__WHAT NEEDS TO BE DONE__:
Use the entries below and reproduce exactly the lines from the one containing "- [ ] 11. 技術要件の定義" down to the one containing "- 優先度の高い画面から順にモックアップ作成", both of them included.

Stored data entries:
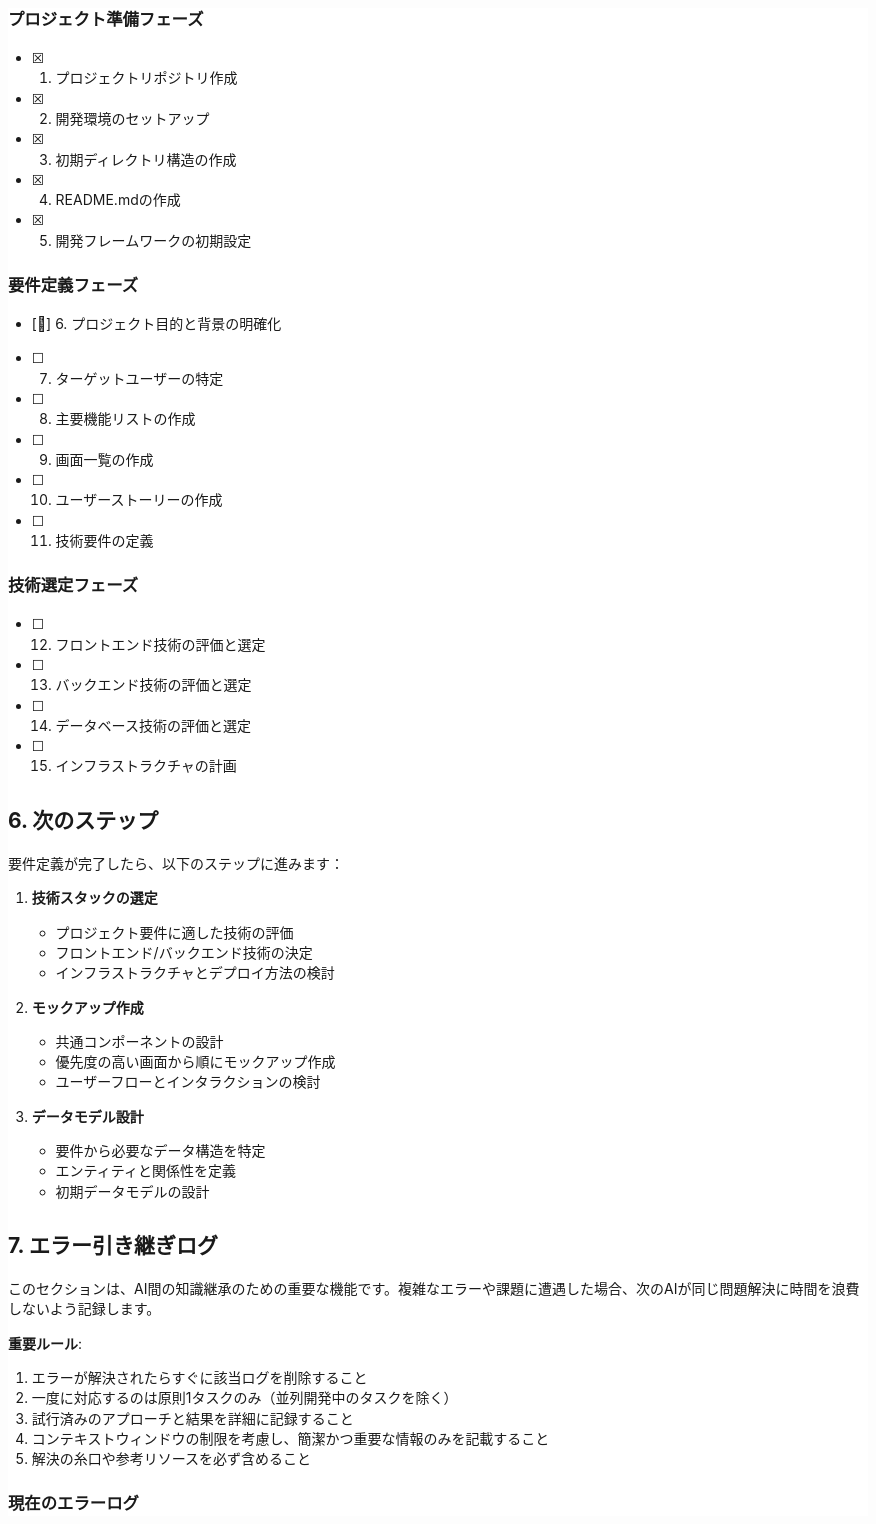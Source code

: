 ### プロジェクト準備フェーズ
- [x] 1. プロジェクトリポジトリ作成
- [x] 2. 開発環境のセットアップ
- [x] 3. 初期ディレクトリ構造の作成
- [x] 4. README.mdの作成
- [x] 5. 開発フレームワークの初期設定

### 要件定義フェーズ
- [🔄] 6. プロジェクト目的と背景の明確化
- [ ] 7. ターゲットユーザーの特定
- [ ] 8. 主要機能リストの作成
- [ ] 9. 画面一覧の作成
- [ ] 10. ユーザーストーリーの作成
- [ ] 11. 技術要件の定義

### 技術選定フェーズ
- [ ] 12. フロントエンド技術の評価と選定
- [ ] 13. バックエンド技術の評価と選定
- [ ] 14. データベース技術の評価と選定
- [ ] 15. インフラストラクチャの計画

## 6. 次のステップ

要件定義が完了したら、以下のステップに進みます：

1. **技術スタックの選定**
   - プロジェクト要件に適した技術の評価
   - フロントエンド/バックエンド技術の決定
   - インフラストラクチャとデプロイ方法の検討

2. **モックアップ作成**
   - 共通コンポーネントの設計
   - 優先度の高い画面から順にモックアップ作成
   - ユーザーフローとインタラクションの検討

3. **データモデル設計**
   - 要件から必要なデータ構造を特定
   - エンティティと関係性を定義
   - 初期データモデルの設計

## 7. エラー引き継ぎログ

このセクションは、AI間の知識継承のための重要な機能です。複雑なエラーや課題に遭遇した場合、次のAIが同じ問題解決に時間を浪費しないよう記録します。

**重要ルール**:
1. エラーが解決されたらすぐに該当ログを削除すること
2. 一度に対応するのは原則1タスクのみ（並列開発中のタスクを除く）
3. 試行済みのアプローチと結果を詳細に記録すること
4. コンテキストウィンドウの制限を考慮し、簡潔かつ重要な情報のみを記載すること
5. 解決の糸口や参考リソースを必ず含めること

### 現在のエラーログ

__ANSWER TO THIS PROBLEM__:
- [ ] 11. 技術要件の定義

### 技術選定フェーズ
- [ ] 12. フロントエンド技術の評価と選定
- [ ] 13. バックエンド技術の評価と選定
- [ ] 14. データベース技術の評価と選定
- [ ] 15. インフラストラクチャの計画

## 6. 次のステップ

要件定義が完了したら、以下のステップに進みます：

1. **技術スタックの選定**
   - プロジェクト要件に適した技術の評価
   - フロントエンド/バックエンド技術の決定
   - インフラストラクチャとデプロイ方法の検討

2. **モックアップ作成**
   - 共通コンポーネントの設計
   - 優先度の高い画面から順にモックアップ作成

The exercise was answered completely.